Home > Uncategorized > L’invivabilité et la précarisation du/des vivant·e·s : enjeux éthiques et philosophiques

L’invivabilité et la précarisation du/des vivant·e·s : enjeux éthiques et philosophiques

L’invivabilité et la précarisation du/des vivant·e·s : enjeux éthiques et philosophiques

(English follows)

L’invivabilité et la précarisation du/des vivant·e·s : enjeux éthiques et philosophiques

Colloque en ligne le 22 avril, 9h15 à 16h30 (Heure de Montréal, UTC−4)

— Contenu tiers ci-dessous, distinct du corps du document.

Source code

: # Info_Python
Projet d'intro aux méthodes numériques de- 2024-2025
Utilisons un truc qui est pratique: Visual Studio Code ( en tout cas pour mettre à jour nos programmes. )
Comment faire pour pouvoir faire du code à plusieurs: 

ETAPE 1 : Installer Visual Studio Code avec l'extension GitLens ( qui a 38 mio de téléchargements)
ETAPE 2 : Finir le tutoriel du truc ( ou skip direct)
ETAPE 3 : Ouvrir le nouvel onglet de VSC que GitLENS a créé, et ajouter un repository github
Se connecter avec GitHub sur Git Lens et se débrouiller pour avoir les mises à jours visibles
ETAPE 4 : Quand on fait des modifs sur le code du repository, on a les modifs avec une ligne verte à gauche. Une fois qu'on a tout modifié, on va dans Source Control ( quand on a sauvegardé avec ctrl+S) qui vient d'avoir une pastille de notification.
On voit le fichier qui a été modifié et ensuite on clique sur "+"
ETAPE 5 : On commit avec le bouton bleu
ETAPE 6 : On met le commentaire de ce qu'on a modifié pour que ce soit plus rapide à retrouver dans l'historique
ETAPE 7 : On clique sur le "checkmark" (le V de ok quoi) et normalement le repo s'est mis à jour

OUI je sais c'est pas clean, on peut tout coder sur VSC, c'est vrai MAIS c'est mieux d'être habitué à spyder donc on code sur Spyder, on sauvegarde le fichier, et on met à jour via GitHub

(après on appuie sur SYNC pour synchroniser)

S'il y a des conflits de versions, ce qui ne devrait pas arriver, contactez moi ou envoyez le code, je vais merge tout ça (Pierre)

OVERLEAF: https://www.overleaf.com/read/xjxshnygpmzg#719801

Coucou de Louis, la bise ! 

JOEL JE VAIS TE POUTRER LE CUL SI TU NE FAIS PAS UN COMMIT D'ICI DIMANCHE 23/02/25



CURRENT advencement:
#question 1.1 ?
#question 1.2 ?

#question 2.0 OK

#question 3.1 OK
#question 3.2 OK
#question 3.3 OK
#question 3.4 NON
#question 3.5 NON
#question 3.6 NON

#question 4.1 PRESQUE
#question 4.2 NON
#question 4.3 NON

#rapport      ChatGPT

La précarisation générale du vivant à travers les crises écologiques et sanitaires nous amène inévitablement à considérer la question de l’invivable. Qu’est-ce qui constitue le vivable et l’invivable dans notre contexte moderne ? Pour répondre à cette question, nous devons considérer la précarité comme une condition politiquement induite dans laquelle certains groupes sont différentiellement exposés aux blessures, à la violence et à la mort. Comment les systèmes de précarité et d’invivabilité sont-ils liés, notamment dans le cas de l’exploitation intensive de la nature, des femmes, des personnes racisées et des êtres vivants non humains ? Compte tenu des conditions sociales et politiques imposées à certains individus en fonction de leur race, de leur sexe, de leur classe et de leurs capacités, comment faire en sorte que la vivabilité des un·e·s ne soit pas liée à la destruction des conditions de vie des autres ou de la vie dans son ensemble ?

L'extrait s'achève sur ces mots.